SFI President David Krakauer addresses participants at the fourth JSMF-SFI Postdoctoral Conference at Monolith Beta on the Cowan campus in September. (Image: Laura Egley Taylor)

Research jams, intercontinental collaborations, and lightning talks — the Postdocs in Complexity Conference is back!

Now in its fifth incarnation, the twice-yearly conference brings SFI’s postdocs together with James S. McDonnell Foundation (JSMF) post- doctoral fellows based at institutions across the world. The upcoming meeting will take place March 12–15.

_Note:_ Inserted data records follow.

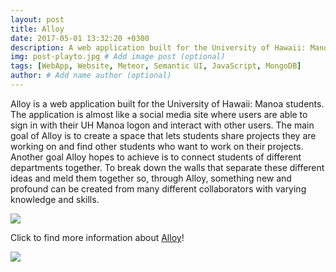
 ```yaml
---
layout: post
title: Alloy
date: 2017-05-01 13:32:20 +0300
description: A web application built for the University of Hawaii: Manoa students.
img: post-playto.jpg # Add image post (optional)
tags: [WebApp, Website, Meteor, Semantic UI, JavaScript, MongoDB]
author: # Add name author (optional)
---
```


Alloy is a web application built for the University of Hawaii: Manoa students.  The application is almost like a social media site where users are able to sign in with their UH Manoa logon and interact with other users.  The main goal of Alloy is to create a space that lets students share projects they are working on and find other students who want to work on their projects.  Another goal Alloy hopes to achieve is to connect students of different departments together.  To break down the walls that separate these different ideas and meld them together so, through Alloy, something new and profound can be created from many different collaborators with varying knowledge and skills.

<img class="ui large centered image" src="https://neilnthings.github.io/images/logged-out-home.png">

Click to find more information about [Alloy][alloy-site]!

<img class="ui huge centered image" src="https://neilnthings.github.io/images/project-search-final.png">

[alloy-site]: https://alloyteams.github.io/
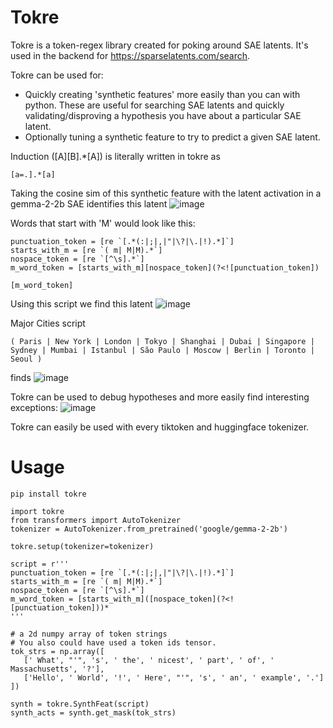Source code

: # Tokre

Tokre is a token-regex library created for poking around SAE latents. It's used in the backend for https://sparselatents.com/search.

Tokre can be used for:
- Quickly creating 'synthetic features' more easily than you can with python. These are useful for searching SAE latents and quickly validating/disproving a hypothesis you have about a particular SAE latent.
- Optionally tuning a synthetic feature to try to predict a given SAE latent.

Induction ([A][B].*[A]) is literally written in tokre as
```
[a=.].*[a]
```

Taking the cosine sim of this synthetic feature with the latent activation in a gemma-2-2b SAE identifies this latent
![image](https://github.com/user-attachments/assets/696ee6ba-2285-418a-8702-0faff32878c5)


Words that start with 'M' would look like this:

```
punctuation_token = [re `[.*(:|;|,|"|\?|\.|!).*]`]
starts_with_m = [re `( m| M|M).*`]
nospace_token = [re `[^\s].*`]
m_word_token = [starts_with_m][nospace_token](?<![punctuation_token])

[m_word_token]
```

Using this script we find this latent
![image](https://github.com/user-attachments/assets/749cf5cc-5cf8-45f2-a3dc-a770f1bbe276)

Major Cities script

```
( Paris | New York | London | Tokyo | Shanghai | Dubai | Singapore | Sydney | Mumbai | Istanbul | São Paulo | Moscow | Berlin | Toronto | Seoul )
```

finds
![image](https://github.com/user-attachments/assets/8fdf930f-8447-4442-92c5-f85f308af636)


Tokre can be used to debug hypotheses and more easily find interesting exceptions:
![image](https://github.com/user-attachments/assets/9f733f0f-85fc-4c64-b716-ba65de68c408)


Tokre can easily be used with every tiktoken and huggingface tokenizer.




# Usage
```
pip install tokre
```

```
import tokre
from transformers import AutoTokenizer
tokenizer = AutoTokenizer.from_pretrained('google/gemma-2-2b')

tokre.setup(tokenizer=tokenizer)

script = r'''
punctuation_token = [re `[.*(:|;|,|"|\?|\.|!).*]`]
starts_with_m = [re `( m| M|M).*`]
nospace_token = [re `[^\s].*`]
m_word_token = [starts_with_m]([nospace_token](?<![punctuation_token]))*
'''

# a 2d numpy array of token strings
# You also could have used a token ids tensor.
tok_strs = np.array([
   [' What', "'", 's', ' the', ' nicest', ' part', ' of', ' Massachusetts', '?'],
   ['Hello', ' World', '!', ' Here', "'", 's', ' an', ' example', '.']
])

synth = tokre.SynthFeat(script)
synth_acts = synth.get_mask(tok_strs)
```

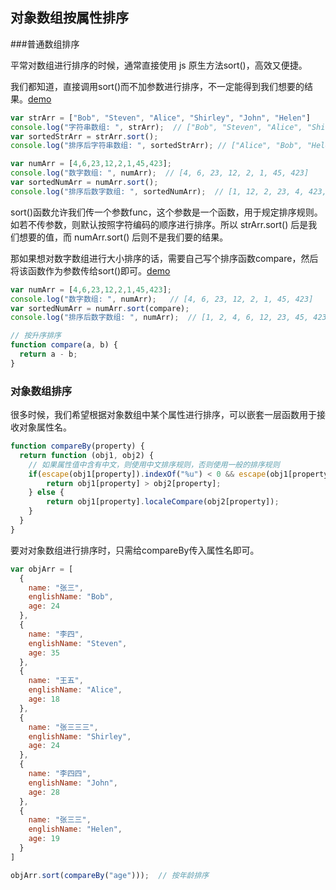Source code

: ## 对象数组按属性排序



###普通数组排序

平常对数组进行排序的时候，通常直接使用 js 原生方法sort()，高效又便捷。

我们都知道，直接调用sort()而不加参数进行排序，不一定能得到我们想要的结果。[demo](http://jsbin.com/zonewapozo/edit?js,console)

```javascript
var strArr = ["Bob", "Steven", "Alice", "Shirley", "John", "Helen"]
console.log("字符串数组: ", strArr);  // ["Bob", "Steven", "Alice", "Shirley", "John", "Helen"]
var sortedStrArr = strArr.sort();
console.log("排序后字符串数组: ", sortedStrArr); // ["Alice", "Bob", "Helen", "John", "Shirley", "Steven"]

var numArr = [4,6,23,12,2,1,45,423];
console.log("数字数组: ", numArr);  // [4, 6, 23, 12, 2, 1, 45, 423]
var sortedNumArr = numArr.sort();
console.log("排序后数字数组: ", sortedNumArr);  // [1, 12, 2, 23, 4, 423, 45, 6]
```

sort()函数允许我们传一个参数func，这个参数是一个函数，用于规定排序规则。如若不传参数，则默认按照字符编码的顺序进行排序。所以 strArr.sort() 后是我们想要的值，而 numArr.sort() 后则不是我们要的结果。

那如果想对数字数组进行大小排序的话，需要自己写个排序函数compare，然后将该函数作为参数传给sort()即可。[demo](http://jsbin.com/xakotapabi/edit?js,console)

```javascript
var numArr = [4,6,23,12,2,1,45,423];
console.log("数字数组: ", numArr);   // [4, 6, 23, 12, 2, 1, 45, 423]
var sortedNumArr = numArr.sort(compare);
console.log("排序后数字数组: ", numArr);  // [1, 2, 4, 6, 12, 23, 45, 423]

// 按升序排序
function compare(a, b) {
  return a - b;
}
```



### 对象数组排序

很多时候，我们希望根据对象数组中某个属性进行排序，可以嵌套一层函数用于接收对象属性名。

```javascript
function compareBy(property) {
  return function (obj1, obj2) {
    // 如果属性值中含有中文，则使用中文排序规则，否则使用一般的排序规则
    if(escape(obj1[property]).indexOf("%u") < 0 && escape(obj1[property]).indexOf("%u") < 0) {
        return obj1[property] > obj2[property];
    } else {
        return obj1[property].localeCompare(obj2[property]);
    }
  }
}
```

要对对象数组进行排序时，只需给compareBy传入属性名即可。

```javascript
var objArr = [
  {
    name: "张三",
    englishName: "Bob",
    age: 24
  },
  {
    name: "李四",
    englishName: "Steven",
    age: 35
  },
  {
    name: "王五",
    englishName: "Alice",
    age: 18
  },
  {
    name: "张三三三",
    englishName: "Shirley",
    age: 24
  },
  {
    name: "李四四",
    englishName: "John",
    age: 28
  },
  {
    name: "张三三",
    englishName: "Helen",
    age: 19
  }
]

objArr.sort(compareBy("age")));  // 按年龄排序
```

“All the conferences have focused on building a network of early career complex systems scientists and developing collaborative relation- ships,” says Hilary Skolnik, Program Manager of the Postdoctoral Fellows Program. “Now, many of those conversations have borne fruit. We actually have three working groups at SFI this winter that emerged from past conference Research Jams.”

One such brainchild is the Sociality Under Scarcity working group led by SFI Omidyar Postdoctoral Fellows Albert Kao and Joshua Garland.

“Both the JSMF and SFI have been really responsive to the feedback that the postdocs have given after each conference, and one consistent request has been for more space and time for more constructive interactions and collaboration,” says Kao. “I think that these workshops are the first time that JSMF and SFI postdocs have had the chance to collaborate on real, meaningful research projects together, and I’m really excited about that.”

In March, JSMF Fellows Allison Barner and Lauren Shoemaker will explore integrating species competition and network theory, while SFI Omidyar Fellow Vicky Chuqiao Yang will lead a group investigating the costs and benefits of categorization.

The JSMF–SFI partnership unites thinkers even within the same field. Barner and Shoemaker, for example, both nominally work in the field of community ecology, but come at it from different angles. Says Barner, “We met during the joint JSMF-SFI Postdoc in Complexity Workshops, and over repeated conversations came to the conclusion that there may be some simple steps to unify these different perspectives.”

“There is something highly complementary about the complexity postdocs that are dispersed throughout the country — or the world — and those that are housed in a particular place at Santa Fe,” says Kao. As the global JSMF–SFI community descends on Santa Fe this spring, sparks may already be flying for collaborations in years to come.